ASSIGNMENT:
Copy, from the data below, each line that has the word "development".

(Data items)

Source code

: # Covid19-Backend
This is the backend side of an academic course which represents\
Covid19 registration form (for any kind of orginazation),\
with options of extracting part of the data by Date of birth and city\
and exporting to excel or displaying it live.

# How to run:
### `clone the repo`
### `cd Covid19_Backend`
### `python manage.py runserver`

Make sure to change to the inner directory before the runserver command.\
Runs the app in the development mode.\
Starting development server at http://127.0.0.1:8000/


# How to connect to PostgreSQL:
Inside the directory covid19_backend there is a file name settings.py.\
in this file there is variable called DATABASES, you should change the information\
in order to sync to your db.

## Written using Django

WRITTEN RESPONSE:
Runs the app in the development mode.\
Starting development server at http://127.0.0.1:8000/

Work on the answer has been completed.